A mais influente ponte entre os dois mundos, o general Augusto Heleno (GSI), fez o que pôde e jogou como sempre a culpa na imprensa, dizendo que foi “criado um auê” sobre algo que nunca existiu. Bom, se houve auê, foi calcado nas falas de Bolsonaro, do chanceler Ernesto Araújo e de seu homólogo americano, Mike Pompeo. O que ficou, contudo, foi a inimputabilidade do presidente por falar o que não agradou o pessoal de verde-oliva (e azul, e branco).

Objetivamente, é uma discussão menor, mas mostra que os fios desencapados estão para todo lado. Boa parte deles sai da rede de fibra ótica dos filhos de Bolsonaro, logorreicos parricidas em potencial. Enquanto tudo se resume a valentia de rede social escrita em algum dialeto do português, tanto faz.

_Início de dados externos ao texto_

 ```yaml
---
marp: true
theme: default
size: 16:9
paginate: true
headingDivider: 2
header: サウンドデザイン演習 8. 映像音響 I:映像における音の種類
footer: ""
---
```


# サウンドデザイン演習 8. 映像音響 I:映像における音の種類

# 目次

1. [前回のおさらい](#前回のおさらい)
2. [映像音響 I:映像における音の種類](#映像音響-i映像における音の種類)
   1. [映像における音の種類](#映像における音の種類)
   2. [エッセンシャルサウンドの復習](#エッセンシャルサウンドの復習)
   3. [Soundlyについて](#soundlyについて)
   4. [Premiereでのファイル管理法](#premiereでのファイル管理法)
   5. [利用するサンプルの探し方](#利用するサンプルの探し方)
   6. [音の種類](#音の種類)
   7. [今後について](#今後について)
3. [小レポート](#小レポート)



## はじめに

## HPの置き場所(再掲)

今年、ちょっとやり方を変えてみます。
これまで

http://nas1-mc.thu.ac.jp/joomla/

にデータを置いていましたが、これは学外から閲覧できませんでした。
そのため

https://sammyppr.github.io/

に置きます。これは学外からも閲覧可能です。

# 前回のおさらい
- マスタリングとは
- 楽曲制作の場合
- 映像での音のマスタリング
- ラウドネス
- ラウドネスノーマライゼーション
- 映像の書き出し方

Mas o episódio da base americana apontou para uma intersecção incômoda para a ala militar do governo e para os chefes da ativa: Araújo é bancado por Eduardo Bolsonaro, que comprou a indicação de Olavo de Carvalho. Dispensável dizer que entre generais e diplomatas já corre o bolão de quanto tempo o cruzado do Itamaraty vai durar na cadeira.

O resto é a espuma previsível: “despetização”, caso Queiroz, gente amalucada e/ou inexperiente em cargos vitais da educação, o incessante bumbo a ser batido para os bolsonaristas digitais, a espera pela agenda de Moro, os temores que vêm do Ceará. A caravana segue.

Como dito antes, é tudo muito embrionário para conclusões, e certamente Bolsonaro tem um grande espaço de manobra no caso de as coisas se encaminharem na economia. Mas a quantidade de luzes de alerta acesas no painel de controle do avião indicam um voo turbulento até isso se delinear.